**Exercise objective:** Pick out every line in the data below that holds "vulnerability".

**Given entries:**
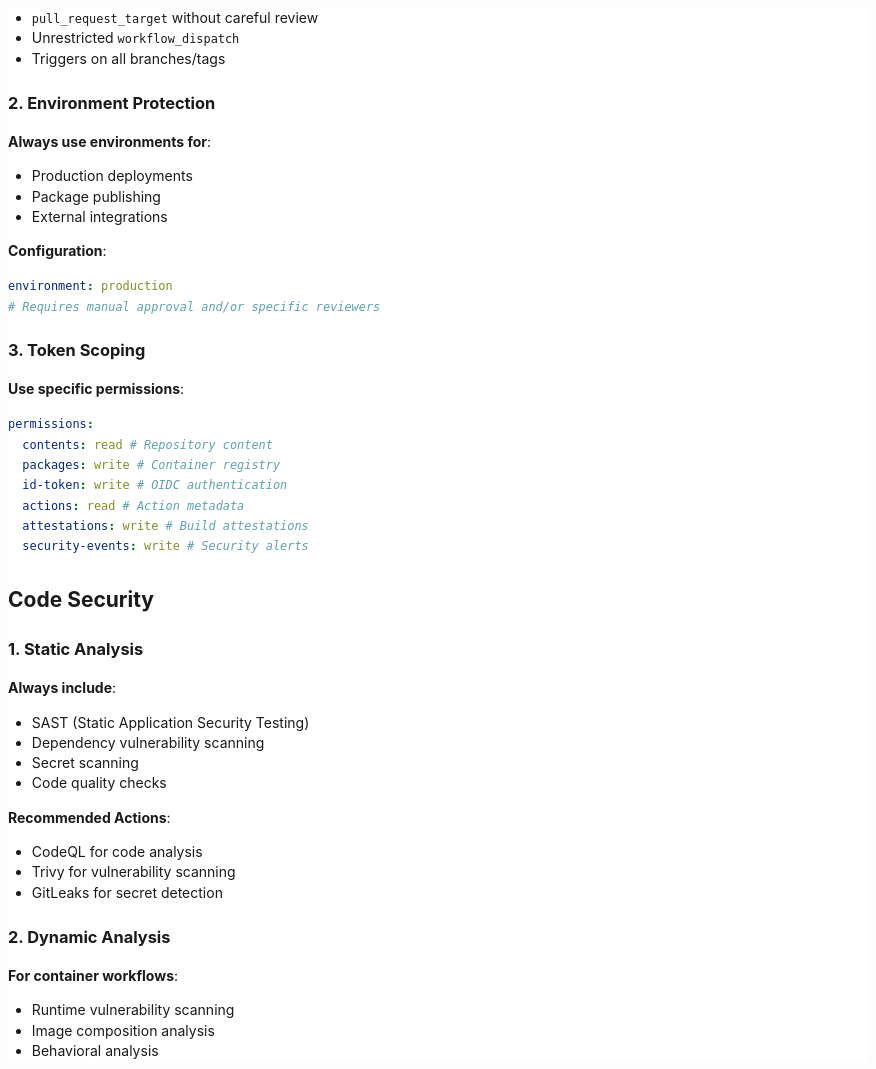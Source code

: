 - `pull_request_target` without careful review
- Unrestricted `workflow_dispatch`
- Triggers on all branches/tags

### 2. Environment Protection

**Always use environments for**:

- Production deployments
- Package publishing
- External integrations

**Configuration**:

```yaml
environment: production
# Requires manual approval and/or specific reviewers
```

### 3. Token Scoping

**Use specific permissions**:

```yaml
permissions:
  contents: read # Repository content
  packages: write # Container registry
  id-token: write # OIDC authentication
  actions: read # Action metadata
  attestations: write # Build attestations
  security-events: write # Security alerts
```

## Code Security

### 1. Static Analysis

**Always include**:

- SAST (Static Application Security Testing)
- Dependency vulnerability scanning
- Secret scanning
- Code quality checks

**Recommended Actions**:

- CodeQL for code analysis
- Trivy for vulnerability scanning
- GitLeaks for secret detection

### 2. Dynamic Analysis

**For container workflows**:

- Runtime vulnerability scanning
- Image composition analysis
- Behavioral analysis
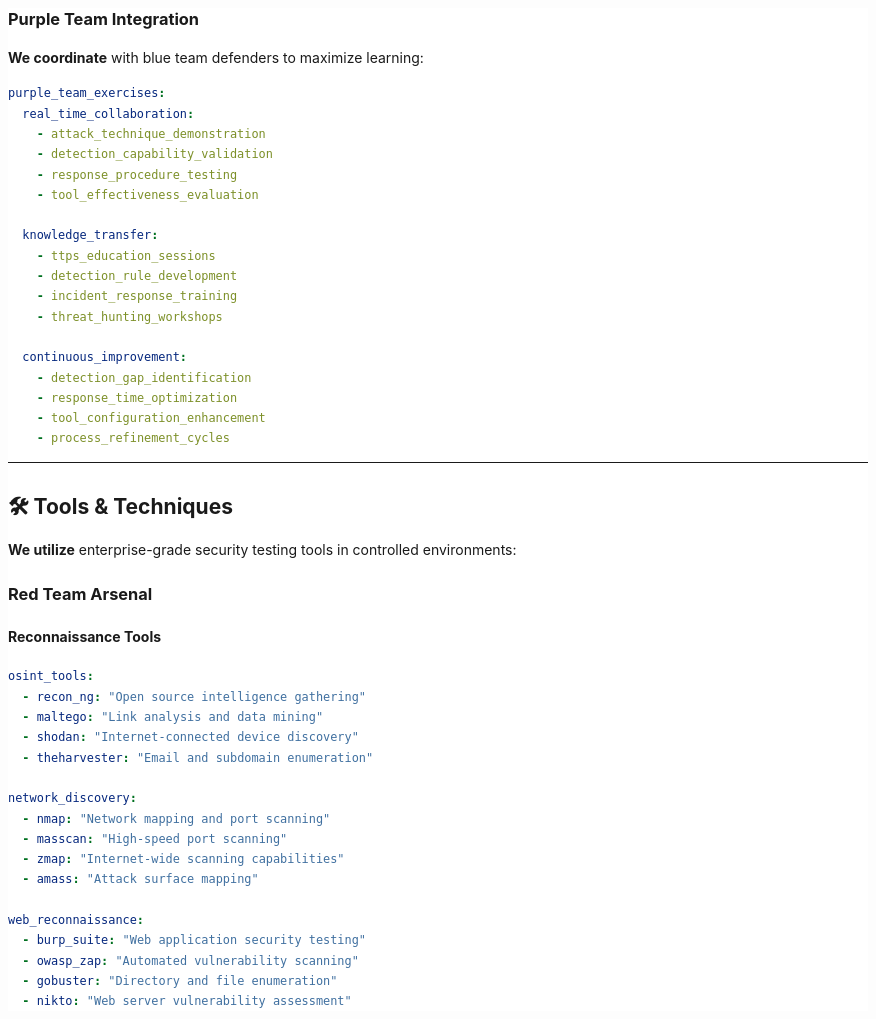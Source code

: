 ### Purple Team Integration

**We coordinate** with blue team defenders to maximize learning:

```yaml
purple_team_exercises:
  real_time_collaboration:
    - attack_technique_demonstration
    - detection_capability_validation  
    - response_procedure_testing
    - tool_effectiveness_evaluation
    
  knowledge_transfer:
    - ttps_education_sessions
    - detection_rule_development
    - incident_response_training
    - threat_hunting_workshops
    
  continuous_improvement:
    - detection_gap_identification
    - response_time_optimization
    - tool_configuration_enhancement
    - process_refinement_cycles
```

---

## 🛠️ Tools & Techniques

**We utilize** enterprise-grade security testing tools in controlled environments:

### Red Team Arsenal

#### **Reconnaissance Tools**
```yaml
osint_tools:
  - recon_ng: "Open source intelligence gathering"
  - maltego: "Link analysis and data mining"
  - shodan: "Internet-connected device discovery"
  - theharvester: "Email and subdomain enumeration"
  
network_discovery:
  - nmap: "Network mapping and port scanning"
  - masscan: "High-speed port scanning"
  - zmap: "Internet-wide scanning capabilities"
  - amass: "Attack surface mapping"

web_reconnaissance:
  - burp_suite: "Web application security testing"
  - owasp_zap: "Automated vulnerability scanning"
  - gobuster: "Directory and file enumeration"
  - nikto: "Web server vulnerability assessment"
```
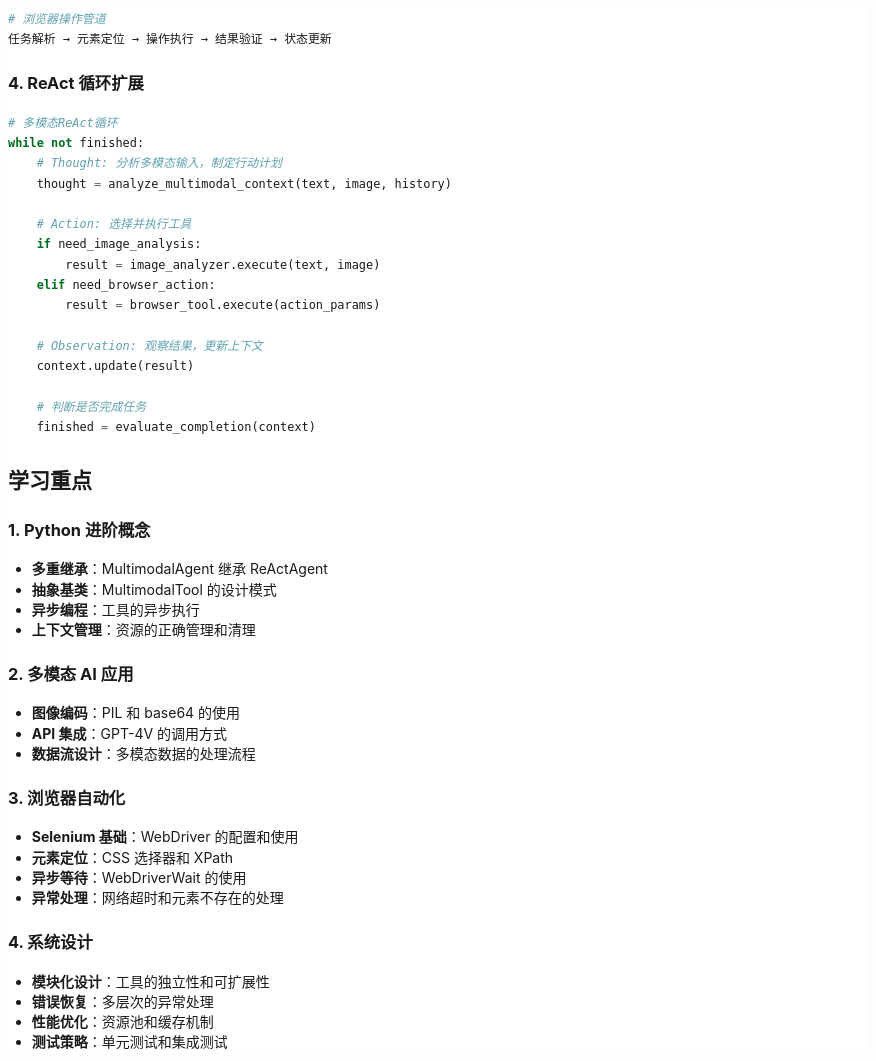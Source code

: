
 ```python
# 浏览器操作管道
任务解析 → 元素定位 → 操作执行 → 结果验证 → 状态更新
```

### 4. ReAct 循环扩展

```python
# 多模态ReAct循环
while not finished:
    # Thought: 分析多模态输入，制定行动计划
    thought = analyze_multimodal_context(text, image, history)

    # Action: 选择并执行工具
    if need_image_analysis:
        result = image_analyzer.execute(text, image)
    elif need_browser_action:
        result = browser_tool.execute(action_params)

    # Observation: 观察结果，更新上下文
    context.update(result)

    # 判断是否完成任务
    finished = evaluate_completion(context)
```

## 学习重点

### 1. Python 进阶概念

- **多重继承**：MultimodalAgent 继承 ReActAgent
- **抽象基类**：MultimodalTool 的设计模式
- **异步编程**：工具的异步执行
- **上下文管理**：资源的正确管理和清理

### 2. 多模态 AI 应用

- **图像编码**：PIL 和 base64 的使用
- **API 集成**：GPT-4V 的调用方式
- **数据流设计**：多模态数据的处理流程

### 3. 浏览器自动化

- **Selenium 基础**：WebDriver 的配置和使用
- **元素定位**：CSS 选择器和 XPath
- **异步等待**：WebDriverWait 的使用
- **异常处理**：网络超时和元素不存在的处理

### 4. 系统设计

- **模块化设计**：工具的独立性和可扩展性
- **错误恢复**：多层次的异常处理
- **性能优化**：资源池和缓存机制
- **测试策略**：单元测试和集成测试
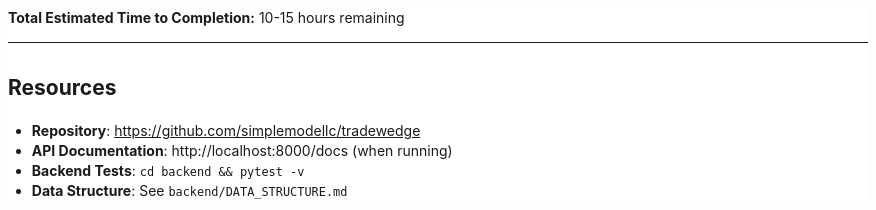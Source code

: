 **Total Estimated Time to Completion:** 10-15 hours remaining

---

## Resources

- **Repository**: https://github.com/simplemodellc/tradewedge
- **API Documentation**: http://localhost:8000/docs (when running)
- **Backend Tests**: `cd backend && pytest -v`
- **Data Structure**: See `backend/DATA_STRUCTURE.md`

**Solution below:**
- Dependency vulnerability scanning
- Trivy for vulnerability scanning
- Runtime vulnerability scanning
  - owasp_zap: "Automated vulnerability scanning"
  - nikto: "Web server vulnerability assessment"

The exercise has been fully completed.